Happy Father’s Day to the man (Mr. Aunt Becky) I didn’t know I could hope to marry. Sure, you dragged me, kicking and screaming to the alter by my hair, but you know now how lovingly I look at you as I grab your hand, shove your wedding ring in your face and say, “You see THIS RING? It means I OWN YOU.” See, it’s because I love you so very much that I perform such acts of idiocy.

You’re a good guy, The Daver, you always are. No matter how many orphans (or cute cuddly kittens) I rescue from burning buildings (current tally: 0. But I have faith that I’ll do some rescuing soon), you will always be my better half. I can’t top you on that one, even if I can possibly beat your ass. You wouldn’t hurt a PREGNANT LADY would you, Daver? I didn’t think so.

You told me this morning that Ben was going to be a great dad, as he played with his doll Seth the same way you were playing with Alex. And you’re right, Ben will be a great dad. He learned it all from you. Those boys are fortunate to have you, and maybe they won’t always recognize it or think you’re especially “cool” but in their hearts they always will. They’ll always know that the lasting damage was caused by seeing their mother breastfeed, not by you spraying them with the hose.
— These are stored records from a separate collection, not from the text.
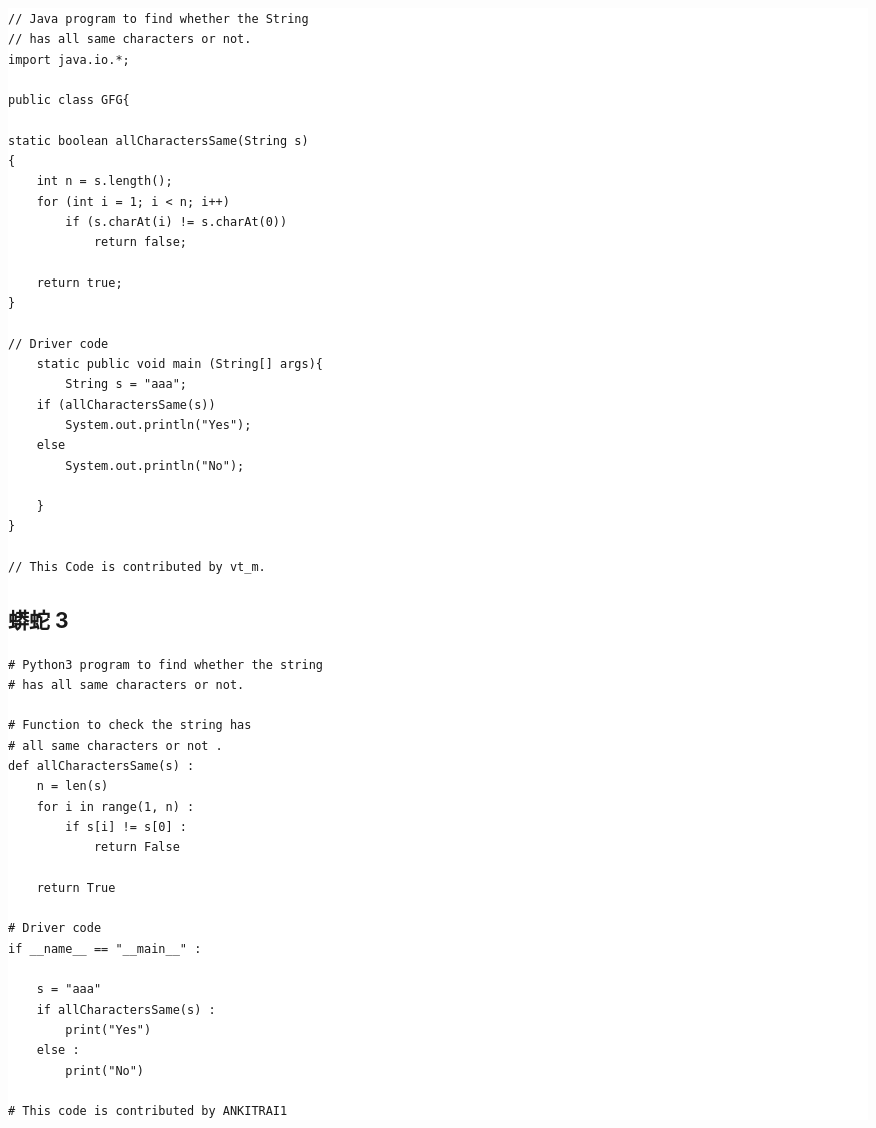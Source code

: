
 ```
// Java program to find whether the String
// has all same characters or not.
import java.io.*;

public class GFG{

static boolean allCharactersSame(String s)
{
    int n = s.length();
    for (int i = 1; i < n; i++)
        if (s.charAt(i) != s.charAt(0))
            return false;

    return true;
}

// Driver code
    static public void main (String[] args){
        String s = "aaa";
    if (allCharactersSame(s))
        System.out.println("Yes");
    else
        System.out.println("No");

    }
}

// This Code is contributed by vt_m.
```

## 蟒蛇 3

```
# Python3 program to find whether the string
# has all same characters or not.

# Function to check the string has
# all same characters or not .
def allCharactersSame(s) :
    n = len(s)
    for i in range(1, n) :
        if s[i] != s[0] :
            return False

    return True

# Driver code
if __name__ == "__main__" :

    s = "aaa"
    if allCharactersSame(s) :
        print("Yes")
    else :
        print("No")

# This code is contributed by ANKITRAI1
```
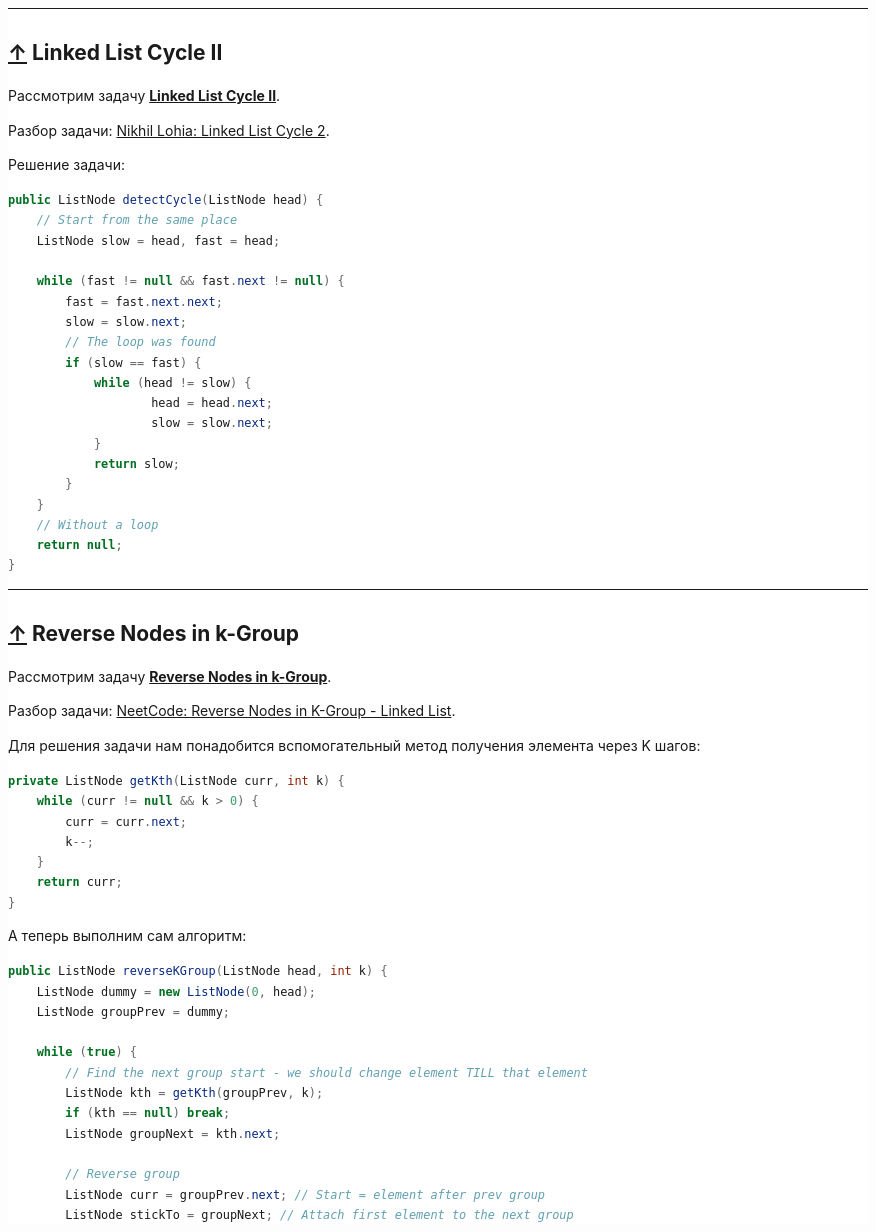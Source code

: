 ----

## [↑](#home) <a id="cycle2"></a> Linked List Cycle II
Рассмотрим задачу **[Linked List Cycle II](https://leetcode.com/problems/linked-list-cycle-ii/)**.

Разбор задачи: [Nikhil Lohia: Linked List Cycle 2](https://www.youtube.com/watch?v=95ZfuoSAUPI).

Решение задачи:
```java
public ListNode detectCycle(ListNode head) {
    // Start from the same place
    ListNode slow = head, fast = head;
        
    while (fast != null && fast.next != null) {
        fast = fast.next.next;
        slow = slow.next;
        // The loop was found
        if (slow == fast) {
            while (head != slow) {
                    head = head.next;
                    slow = slow.next;
            }
            return slow;
        }
    }
    // Without a loop
    return null;
}
```

----

## [↑](#home) <a id="reverseKGroup"></a> Reverse Nodes in k-Group
Рассмотрим задачу **[Reverse Nodes in k-Group](https://leetcode.com/problems/reverse-nodes-in-k-group/)**.

Разбор задачи: [NeetCode: Reverse Nodes in K-Group - Linked List](https://www.youtube.com/watch?v=1UOPsfP85V4).

Для решения задачи нам понадобится вспомогательный метод получения элемента через K шагов:
```java
private ListNode getKth(ListNode curr, int k) {
    while (curr != null && k > 0) {
        curr = curr.next;
        k--;
    }
    return curr;
}
```

А теперь выполним сам алгоритм:
```java
public ListNode reverseKGroup(ListNode head, int k) {
    ListNode dummy = new ListNode(0, head);
    ListNode groupPrev = dummy;

    while (true) {
        // Find the next group start - we should change element TILL that element
        ListNode kth = getKth(groupPrev, k);
        if (kth == null) break;
        ListNode groupNext = kth.next;

        // Reverse group
        ListNode curr = groupPrev.next; // Start = element after prev group
        ListNode stickTo = groupNext; // Attach first element to the next group
```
I love you, and I’m happy to have you in my life. Even if you never change the toilet paper roll. Or manage to place your laundry IN the basket (It PUTS THE LAUNDRY IN THE BASKET). Or notice when I get my hairs did. Because maybe *I* won’t notice when I dump 5 gallons of bleach onto YOUR CLOTHES.

I’m just sayin’.

So, Happy Father’s day to all of you dudes. Your wives (and Aunt Becky, in a purely platonic way) love you.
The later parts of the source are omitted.